Ain't Gettin' Any Older: The bizarre triumph of youth - recent spate of youth-oriented movies reflects a culture that refuses to grow up - Critical Essay

National Review, Nov 8, 1999 by James Bowman

Mr. Bowman is American editor of the (London) Times Literary Supplement, and film critic of The American Spectator.

That America invented both the teenager and youth culture is not new information, but it is conveniently documented by Thomas Hine in his new book, The Rise and Fall of the American Teenager. Hine shows that the American teen was a product of the Depression, when, for the first time, partly as a result of laws reserving jobs for heads of families, high school became an all-but-universal experience. But if the first teenagers were to some extent the product of national poverty, those of today are the product of national wealth, which in the latter part of the century has become so great that young adults expect to prolong the teen experience into their thirties and beyond.

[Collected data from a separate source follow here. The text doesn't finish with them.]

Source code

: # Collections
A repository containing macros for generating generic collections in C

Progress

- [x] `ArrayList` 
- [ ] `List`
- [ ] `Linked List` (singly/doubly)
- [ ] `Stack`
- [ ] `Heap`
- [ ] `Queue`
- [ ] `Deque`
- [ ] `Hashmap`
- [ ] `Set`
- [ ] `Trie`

In fact, as Robert Samuelson has pointed out, "our culture is quietly erasing the idea of age. All ages are blurring with all other ages. Children shall become grown up as soon as possible. Young adults shall remain children as long as possible." Newsweek asks about the "Tweens"-kids between 8 and 14-"Are they growing up too fast?" Of course. But where "growing up fast" once meant going to work and assuming adult responsibilities in the teenage years, now it means acquiring a facile sophistication about the adult world-especially sexual matters-while holding on to a child's economic dependency and emotional immaturity for longer than ever.

One result is that what used to be known, often pejoratively, as "the youth culture" has become the culture of an increasingly larger segment of the population. In fact, it is in the process of becoming culture tout court. This is particularly noticeable to anyone who sees, as I do, a lot of first-run movies, all but a few of which seem to be made to suit the tastes and sensibilities of 13-year-olds. This is only to be expected. The demographic profile of those who pay full price to see first-run movies (often more than once) is skewed towards those who are old enough to want to meet friends, including those of the opposite sex, at places away from home, but who are not old enough (or rich enough) to go to restaurants, bars, and clubs. Grownups tend to think it's not worth the trouble just to go out to a movie. They prefer to wait until it comes out on video.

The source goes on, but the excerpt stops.